The framework document drawn up by the negotiating teams of Fine Gael and Fianna Fáil provides a lengthy section on a shared island.

The recent suspension of the Executive in Northern Ireland and the challenges created by Brexit mean that a fresh focus needs to be brought to the future of this island. The ambition to create a unit within the Department of An Taoiseach to work towards a consensus on a united island is a serious one.

There is no simplistic response and the repeated call for a potentially rushed border poll misses the truth of what it means to live on a shared island. Understandably, the Good Friday Agreement is central to the vision laid out in the framework document, with a heavy emphasis on consent, but the agreement also provides many of the instrumental tools that will be so important not just to progressing this issue, but also to maintaining Anglo-Irish relations in the context of Brexit.

The agreement highlights the need to expand the roles of the British-Irish Council and the British-Irish Intergovernmental Conference (BIIGC) in order to strengthen north-south and east-west links.

In the era of Brexit, the BIIGC may be a useful body of co-operation and it perhaps has the most potential to replace the close working relationships between Irish and British ministers previously enabled through regular attendance at European Council meetings.

Rather than meeting just twice a year, there could be significant benefit in the conference meeting every month, perhaps on a rotating, sectoral basis. The March meeting, for example, could perhaps always look at agriculture or justice affairs. Shadowing the various European Council meetings would also be an option.

The political situation on this island remains complex, a fact illustrated by Brexit and the lack of clarity on Britain’s trading relationship with the EU. Ongoing negotiations, due to conclude this year, point to the aspiration of a tariff and quota free trade deal that will allow minimal disruption in trade between this island and Britain.

If that fails, the provisions in the Withdrawal Agreement ensure that there will be no differentials on this island, aligning Northern Ireland with the regulatory and customs frameworks of the EU. Questions remain as to how this would be enforced, and the British government has still to properly lay out its plans or to provide the infrastructure for this.

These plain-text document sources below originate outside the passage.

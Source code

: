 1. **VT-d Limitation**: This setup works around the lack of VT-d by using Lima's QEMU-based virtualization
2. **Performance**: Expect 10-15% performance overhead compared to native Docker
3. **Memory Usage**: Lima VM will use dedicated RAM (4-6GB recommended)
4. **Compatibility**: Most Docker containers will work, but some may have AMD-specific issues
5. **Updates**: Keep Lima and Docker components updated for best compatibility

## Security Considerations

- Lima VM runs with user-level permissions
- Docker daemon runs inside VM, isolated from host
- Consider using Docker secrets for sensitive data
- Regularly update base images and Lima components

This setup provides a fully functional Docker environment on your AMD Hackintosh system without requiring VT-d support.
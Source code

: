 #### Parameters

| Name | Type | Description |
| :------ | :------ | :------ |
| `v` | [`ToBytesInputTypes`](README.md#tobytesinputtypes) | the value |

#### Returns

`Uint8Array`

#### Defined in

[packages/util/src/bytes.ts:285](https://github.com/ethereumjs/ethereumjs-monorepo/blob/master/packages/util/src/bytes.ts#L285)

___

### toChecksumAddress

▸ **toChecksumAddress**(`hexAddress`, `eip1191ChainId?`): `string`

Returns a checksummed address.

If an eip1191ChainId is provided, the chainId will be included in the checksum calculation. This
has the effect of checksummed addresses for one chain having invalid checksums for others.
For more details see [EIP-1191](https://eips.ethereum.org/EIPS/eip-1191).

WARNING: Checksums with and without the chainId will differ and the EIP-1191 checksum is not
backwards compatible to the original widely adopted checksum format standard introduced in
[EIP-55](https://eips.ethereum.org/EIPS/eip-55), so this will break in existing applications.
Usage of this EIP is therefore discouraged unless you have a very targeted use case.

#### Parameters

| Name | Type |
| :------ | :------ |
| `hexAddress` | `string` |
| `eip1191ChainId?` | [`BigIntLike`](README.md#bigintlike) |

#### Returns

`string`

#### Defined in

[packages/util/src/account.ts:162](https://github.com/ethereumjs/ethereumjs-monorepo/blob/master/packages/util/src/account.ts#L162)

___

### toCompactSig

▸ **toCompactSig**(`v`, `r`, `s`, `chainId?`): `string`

The ongoing Covid-19 emergency has highlighted the need for close working relationships between northern and southern ministers. The fact that Health Minister Simon Harris and Robin Swann, his counterpart in Northern Ireland, talk regularly, as do the respective chief medical officers, is vital to any coordination efforts. The political reality means that coordination will not be perfect when it comes to Covid-19, nothing will be perfect, but such engagement is vital.

Looking at a shared island, the British Irish Council and the North South Ministerial Council will play a vital, formal role in ensuring that such engagement is continued, allowing for shared policy developments. Many of these shared policy developments are also referred to in the framework document, such as the A5, the Narrow Water Bridge, cross-border greenways, the Ulster Canal, as well as examining high-speed cross-border rail services.

Within the restoration of the Executive in Northern Ireland, the ability to enhance, develop and deepen all aspects of north-south cooperation, thus strengthening the all-island economy, will be able to take place in more formal settings. That said, the informal attentions of all public representatives and other bodies must be steadily increased.

These attentions must be tolerated, and individuals must allow themselves to be challenged, perhaps to go outside their comfort zone in truly engaging with the politicians and people of Northern Ireland. There should be no us or them, but there will need to be genuine attempts at engagement.

Creating a programme for government based on this framework document is the first immediate challenge.